Old    newtique            08-06-2004, 5:21 PM Reply   
OK, I stand corrected. Sorry Heatercraft. The heater core tested fine although the design and installation left something to be desired..

Problem was elsewhere. Good to know of the problems though as I will be putting shut-offs in the heater lines.
Old     (talltigeguy)      Join Date: Sep 2003       08-06-2004, 5:44 PM Reply   
Stupid question:

Are you talking about the heater (for air only) or warm shower?

I've made the leap of faith of going with a heater instead of a shower in the new boat after oodles of trouble with the previous shower. Is a heater going to give me equal amounts of trouble? How exactly does the heater work?

(Message edited by talltigeguy on August 06, 2004)
Old    newtique            08-06-2004, 5:57 PM Reply   
Heater by Heatercraft as supplied by CC.

The design is archaic, but it puts out hot air.

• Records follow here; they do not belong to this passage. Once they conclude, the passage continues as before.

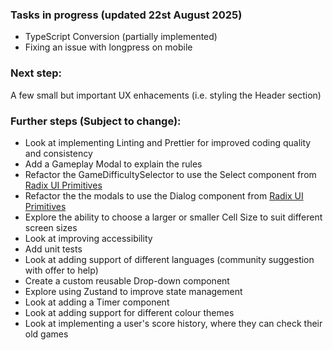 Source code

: ### Tasks in progress (updated 22st August 2025)

- TypeScript Conversion (partially implemented)
- Fixing an issue with longpress on mobile

### Next step:

A few small but important UX enhacements (i.e. styling the Header section)

### Further steps (Subject to change):

- Look at implementing Linting and Prettier for improved coding quality and consistency
- Add a Gameplay Modal to explain the rules
- Refactor the GameDifficultySelector to use the Select component from [Radix UI Primitives](https://www.radix-ui.com/primitives/docs/components/select)
- Refactor the the modals to use the Dialog component from [Radix UI Primitives](https://www.radix-ui.com/primitives/docs/components/dialog)
- Explore the ability to choose a larger or smaller Cell Size to suit different screen sizes
- Look at improving accessibility
- Add unit tests
- Look at adding support of different languages (community suggestion with offer to help)
- Create a custom reusable Drop-down component
- Explore using Zustand to improve state management
- Look at adding a Timer component
- Look at adding support for different colour themes
- Look at implementing a user's score history, where they can check their old games
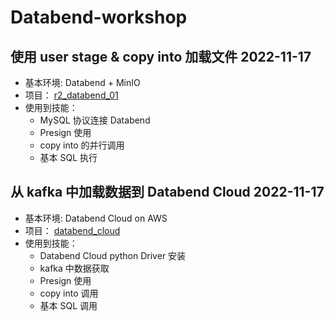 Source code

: # Databend-workshop

## 使用 user stage  & copy into 加载文件 2022-11-17
- 基本环境: Databend + MinIO
- 项目： [r2_databend_01](./load_data/r2_databend_01)
- 使用到技能：
   - MySQL 协议连接 Databend
   - Presign 使用
   - copy into 的并行调用
   - 基本 SQL 执行

## 从 kafka 中加载数据到 Databend Cloud 2022-11-17
- 基本环境: Databend Cloud on AWS
- 项目： [databend_cloud](./load_data/databend_cloud)
- 使用到技能：
  - Databend Cloud python Driver 安装
  - kafka 中数据获取
  - Presign 使用
  - copy into 调用
  - 基本 SQL 调用
  
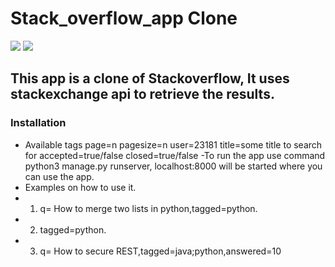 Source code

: # Stack_overflow_app Clone
<img src="https://img.shields.io/badge/Maintained-Yes-green"> <img src="https://img.shields.io/github/issues/garchaaman19/Stack_overflow_app">

## This app is a clone of Stackoverflow, It uses stackexchange api to retrieve the results.

### Installation
- Available tags 
  page=n
  pagesize=n
  user=23181
  title=some title to search for
  accepted=true/false
  closed=true/false
-To run the app use command python3 manage.py runserver, localhost:8000 will be started where you can use the app.
- Examples on how to use it.
- 1. q= How to merge two lists in python,tagged=python.
- 2. tagged=python.
- 3. q= How to secure REST,tagged=java;python,answered=10
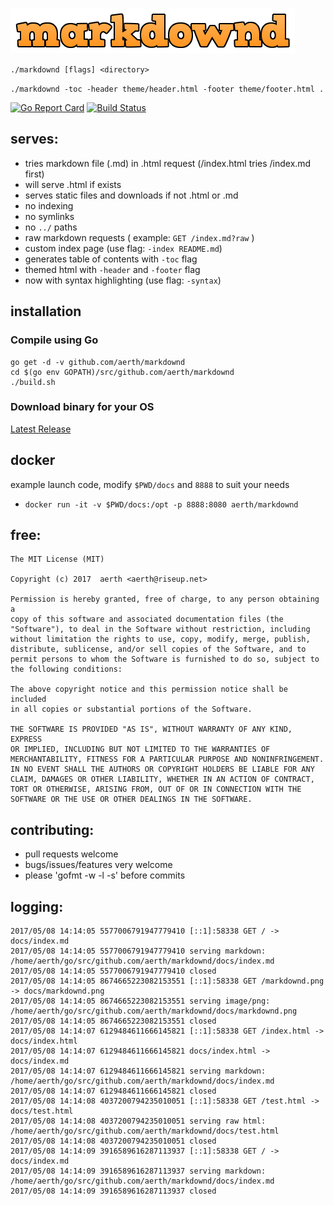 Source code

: ![markdownd](https://github.com/aerth/markdownd/blob/master/docs/markdownd.png?raw=true)

`./markdownd [flags] <directory>`

`./markdownd -toc -header theme/header.html -footer theme/footer.html .`

[![Go Report Card](https://goreportcard.com/badge/github.com/aerth/markdownd)](https://goreportcard.com/report/github.com/aerth/markdownd) 
[![Build Status](https://travis-ci.org/aerth/markdownd.svg?branch=master)](https://travis-ci.org/aerth/markdownd) 

## serves:

  * tries markdown file (.md) in .html request (/index.html tries /index.md first)
  * will serve .html if exists
  * serves static files and downloads if not .html or .md
  * no indexing
  * no symlinks
  * no `../` paths
  * raw markdown requests ( example: `GET /index.md?raw` )
  * custom index page (use flag: `-index README.md`)
  * generates table of contents with `-toc` flag
  * themed html with `-header` and `-footer` flag
  * now with syntax highlighting (use flag: `-syntax`)

## installation

### Compile using Go

    go get -d -v github.com/aerth/markdownd
    cd $(go env GOPATH)/src/github.com/aerth/markdownd
    ./build.sh

### Download binary for your OS

[Latest Release](https://github.com/aerth/markdownd/releases/latest)

## docker

example launch code, modify `$PWD/docs` and `8888` to suit your needs

  * `docker run -it -v $PWD/docs:/opt -p 8888:8080 aerth/markdownd`

## free:

	The MIT License (MIT)
	
	Copyright (c) 2017  aerth <aerth@riseup.net>
	
	Permission is hereby granted, free of charge, to any person obtaining a 
	copy of this software and associated documentation files (the 
	"Software"), to deal in the Software without restriction, including 
	without limitation the rights to use, copy, modify, merge, publish, 
	distribute, sublicense, and/or sell copies of the Software, and to 
	permit persons to whom the Software is furnished to do so, subject to 
	the following conditions:
	
	The above copyright notice and this permission notice shall be included 
	in all copies or substantial portions of the Software.
	
	THE SOFTWARE IS PROVIDED "AS IS", WITHOUT WARRANTY OF ANY KIND, EXPRESS 
	OR IMPLIED, INCLUDING BUT NOT LIMITED TO THE WARRANTIES OF 
	MERCHANTABILITY, FITNESS FOR A PARTICULAR PURPOSE AND NONINFRINGEMENT. 
	IN NO EVENT SHALL THE AUTHORS OR COPYRIGHT HOLDERS BE LIABLE FOR ANY 
	CLAIM, DAMAGES OR OTHER LIABILITY, WHETHER IN AN ACTION OF CONTRACT, 
	TORT OR OTHERWISE, ARISING FROM, OUT OF OR IN CONNECTION WITH THE 
	SOFTWARE OR THE USE OR OTHER DEALINGS IN THE SOFTWARE.
	
## contributing:

  * pull requests welcome
  * bugs/issues/features very welcome
  * please 'gofmt -w -l -s' before commits

## logging:

	2017/05/08 14:14:05 5577006791947779410 [::1]:58338 GET / -> docs/index.md
	2017/05/08 14:14:05 5577006791947779410 serving markdown: /home/aerth/go/src/github.com/aerth/markdownd/docs/index.md
	2017/05/08 14:14:05 5577006791947779410 closed
	2017/05/08 14:14:05 8674665223082153551 [::1]:58338 GET /markdownd.png -> docs/markdownd.png
	2017/05/08 14:14:05 8674665223082153551 serving image/png: /home/aerth/go/src/github.com/aerth/markdownd/docs/markdownd.png
	2017/05/08 14:14:05 8674665223082153551 closed
	2017/05/08 14:14:07 6129484611666145821 [::1]:58338 GET /index.html -> docs/index.html
	2017/05/08 14:14:07 6129484611666145821 docs/index.html -> docs/index.md
	2017/05/08 14:14:07 6129484611666145821 serving markdown: /home/aerth/go/src/github.com/aerth/markdownd/docs/index.md
	2017/05/08 14:14:07 6129484611666145821 closed
	2017/05/08 14:14:08 4037200794235010051 [::1]:58338 GET /test.html -> docs/test.html
	2017/05/08 14:14:08 4037200794235010051 serving raw html: /home/aerth/go/src/github.com/aerth/markdownd/docs/test.html
	2017/05/08 14:14:08 4037200794235010051 closed
	2017/05/08 14:14:09 3916589616287113937 [::1]:58338 GET / -> docs/index.md
	2017/05/08 14:14:09 3916589616287113937 serving markdown: /home/aerth/go/src/github.com/aerth/markdownd/docs/index.md
	2017/05/08 14:14:09 3916589616287113937 closed
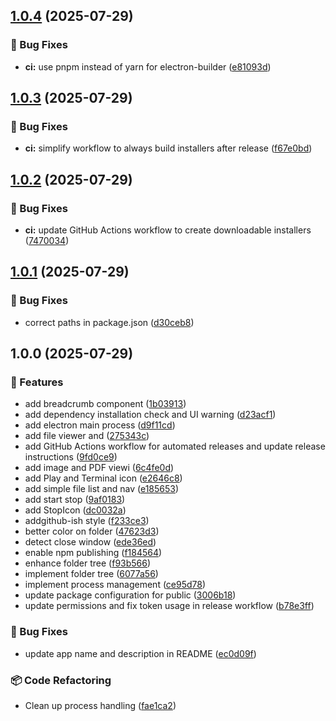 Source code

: ## [1.0.4](https://github.com/letanure/electron-dev-runner/compare/v1.0.3...v1.0.4) (2025-07-29)

### 🐛 Bug Fixes

* **ci:** use pnpm instead of yarn for electron-builder ([e81093d](https://github.com/letanure/electron-dev-runner/commit/e81093dbc0fb6366086dc778c9d8ee4de650787e))

## [1.0.3](https://github.com/letanure/electron-dev-runner/compare/v1.0.2...v1.0.3) (2025-07-29)

### 🐛 Bug Fixes

* **ci:** simplify workflow to always build installers after release ([f67e0bd](https://github.com/letanure/electron-dev-runner/commit/f67e0bd1c9d8ca9aa6d2f5d7840b290e72275af0))

## [1.0.2](https://github.com/letanure/electron-dev-runner/compare/v1.0.1...v1.0.2) (2025-07-29)

### 🐛 Bug Fixes

* **ci:** update GitHub Actions workflow to create downloadable installers ([7470034](https://github.com/letanure/electron-dev-runner/commit/7470034f2b6140ecf0283551abd7a8be19da9f47))

## [1.0.1](https://github.com/letanure/electron-dev-runner/compare/v1.0.0...v1.0.1) (2025-07-29)

### 🐛 Bug Fixes

* correct paths in package.json ([d30ceb8](https://github.com/letanure/electron-dev-runner/commit/d30ceb87457d425d5e2f1762cc112c2325ec7e09))

## 1.0.0 (2025-07-29)

### 🚀 Features

* add breadcrumb component ([1b03913](https://github.com/letanure/electron-dev-runner/commit/1b039135cf29908641d15254bf77cdd045e5f24a))
* add dependency installation check and UI warning ([d23acf1](https://github.com/letanure/electron-dev-runner/commit/d23acf186d99692ab1373d5a32780ace4983305f))
* add electron main process ([d9f11cd](https://github.com/letanure/electron-dev-runner/commit/d9f11cd59dbaf40ccd7979c13ae21d475e38df85))
* add file viewer and ([275343c](https://github.com/letanure/electron-dev-runner/commit/275343cb98eb522bff440b8e23e95264a16ee504))
* add GitHub Actions workflow for automated releases and update release instructions ([9fd0ce9](https://github.com/letanure/electron-dev-runner/commit/9fd0ce9b4c3043e77201cd07fb02e858a29ff745))
* add image and PDF viewi ([6c4fe0d](https://github.com/letanure/electron-dev-runner/commit/6c4fe0d67b9e2f124d69e01d941e33a75e85e1cb))
* add Play and Terminal icon ([e2646c8](https://github.com/letanure/electron-dev-runner/commit/e2646c808a2940b442ea3c42147e6553a4b81174))
* add simple file list and nav ([e185653](https://github.com/letanure/electron-dev-runner/commit/e185653ad637f110bb3d412d5460854621983045))
* add start stop ([9af0183](https://github.com/letanure/electron-dev-runner/commit/9af01838a46ac3563ba34deaeadfc7fa7497142b))
* add StopIcon ([dc0032a](https://github.com/letanure/electron-dev-runner/commit/dc0032a539cc766fe003f0c9b74e2c2a8bfb4b72))
* addgithub-ish style ([f233ce3](https://github.com/letanure/electron-dev-runner/commit/f233ce3861323a76b9bddb35af3c924015c03c11))
* better color on folder ([47623d3](https://github.com/letanure/electron-dev-runner/commit/47623d3833d62e147cdd29adc222072c1477c6db))
* detect close window ([ede36ed](https://github.com/letanure/electron-dev-runner/commit/ede36ed22c7da5d04e78a0041a48cebef76f30b0))
* enable npm publishing ([f184564](https://github.com/letanure/electron-dev-runner/commit/f1845640aa574023e10ccc37c46186b3b68de152))
* enhance folder tree ([f93b566](https://github.com/letanure/electron-dev-runner/commit/f93b566036ec9c691d4188d3efd93df514c22429))
* implement folder tree ([6077a56](https://github.com/letanure/electron-dev-runner/commit/6077a56986364a59777088b62d17c7de9ee3de90))
* implement process management ([ce95d78](https://github.com/letanure/electron-dev-runner/commit/ce95d786ebf3b1cae3deee67cb82a3f75cd2779e))
* update package configuration for public ([3006b18](https://github.com/letanure/electron-dev-runner/commit/3006b18dd3ffa00f5bb9c0d57838d3bf2e227266))
* update permissions and fix token usage in release workflow ([b78e3ff](https://github.com/letanure/electron-dev-runner/commit/b78e3fff61abbb4f2aae2cabc660759997bd942e))

### 🐛 Bug Fixes

* update app name and description in README ([ec0d09f](https://github.com/letanure/electron-dev-runner/commit/ec0d09fc857669b9924847990789be44fb7099e9))

### 📦 Code Refactoring

* Clean up process handling ([fae1ca2](https://github.com/letanure/electron-dev-runner/commit/fae1ca214ce8327b82befc6f627d1cf5bc72bbbe))
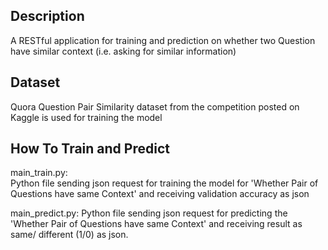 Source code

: ## Description
A RESTful application for training and prediction on whether two Question have similar context (i.e. asking for similar information)

## Dataset
Quora Question Pair Similarity dataset from the competition posted on Kaggle is used for training the model

## How To Train and Predict
main_train.py:  
Python file sending json request for training the model for 'Whether Pair of Questions have same Context' and receiving validation accuracy as json

main_predict.py: 
Python file sending json request for predicting the 'Whether Pair of Questions have same Context' and receiving result as same/ different (1/0) as json.

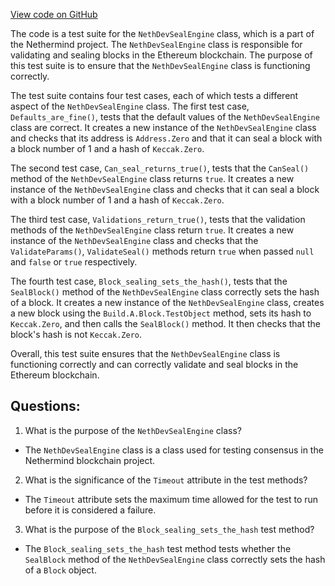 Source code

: [View code on GitHub](https://github.com/NethermindEth/nethermind/src/Nethermind/Nethermind.Blockchain.Test/Consensus/NethDevSealEngineTests.cs)

The code is a test suite for the `NethDevSealEngine` class, which is a part of the Nethermind project. The `NethDevSealEngine` class is responsible for validating and sealing blocks in the Ethereum blockchain. The purpose of this test suite is to ensure that the `NethDevSealEngine` class is functioning correctly.

The test suite contains four test cases, each of which tests a different aspect of the `NethDevSealEngine` class. The first test case, `Defaults_are_fine()`, tests that the default values of the `NethDevSealEngine` class are correct. It creates a new instance of the `NethDevSealEngine` class and checks that its address is `Address.Zero` and that it can seal a block with a block number of 1 and a hash of `Keccak.Zero`.

The second test case, `Can_seal_returns_true()`, tests that the `CanSeal()` method of the `NethDevSealEngine` class returns `true`. It creates a new instance of the `NethDevSealEngine` class and checks that it can seal a block with a block number of 1 and a hash of `Keccak.Zero`.

The third test case, `Validations_return_true()`, tests that the validation methods of the `NethDevSealEngine` class return `true`. It creates a new instance of the `NethDevSealEngine` class and checks that the `ValidateParams()`, `ValidateSeal()` methods return `true` when passed `null` and `false` or `true` respectively.

The fourth test case, `Block_sealing_sets_the_hash()`, tests that the `SealBlock()` method of the `NethDevSealEngine` class correctly sets the hash of a block. It creates a new instance of the `NethDevSealEngine` class, creates a new block using the `Build.A.Block.TestObject` method, sets its hash to `Keccak.Zero`, and then calls the `SealBlock()` method. It then checks that the block's hash is not `Keccak.Zero`.

Overall, this test suite ensures that the `NethDevSealEngine` class is functioning correctly and can correctly validate and seal blocks in the Ethereum blockchain.
## Questions: 
 1. What is the purpose of the `NethDevSealEngine` class?
- The `NethDevSealEngine` class is a class used for testing consensus in the Nethermind blockchain project.

2. What is the significance of the `Timeout` attribute in the test methods?
- The `Timeout` attribute sets the maximum time allowed for the test to run before it is considered a failure.

3. What is the purpose of the `Block_sealing_sets_the_hash` test method?
- The `Block_sealing_sets_the_hash` test method tests whether the `SealBlock` method of the `NethDevSealEngine` class correctly sets the hash of a `Block` object.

The problem as I see it: There is no provision to shut off water flow to the core. Likewise, I think it's a little difficult to thouroughly winterize the core.
It wouldn't cost a lot to add valves (shut-off's) and a bypass. Sure would save a lot of headaches.
Old     (peter_c)      Join Date: Sep 2001       08-07-2004, 12:48 AM Reply   
Most problems with the heater core are caused by freezing, or simply the heater hoses are not routed correctly allowing the hoses to bounce and cause the heater core to crack at the hose inlet. If the latter is the case it can be repaired with a torch and solder. I had one in my boat that lasted as long as I owned it. I believe they use a Ford heater core or something like that, and it can be purchased from most any auto parts store.
Old    newtique            08-07-2004, 7:43 AM Reply   
If anyone has an idea of how to plumb the heater so that 1) it can be shut off 2)can be easilly and effectively winterized 3) the bypass hose routed to the engine, let's hear from you!
Old     (peter_c)      Join Date: Sep 2001       08-07-2004, 10:33 AM Reply   
That is pretty simple.
1: Use a heater control valve from a car. You would have to reach under the dash or in the engine compartmart to shut it off.

2: Put a drain valve in the heater hose with a petcock.

3: You could run two Y valves and a short section of hose at the rear.

4: WHY? If you are really worried carry a heater core bypass. Although in cold climates I could see having the drain.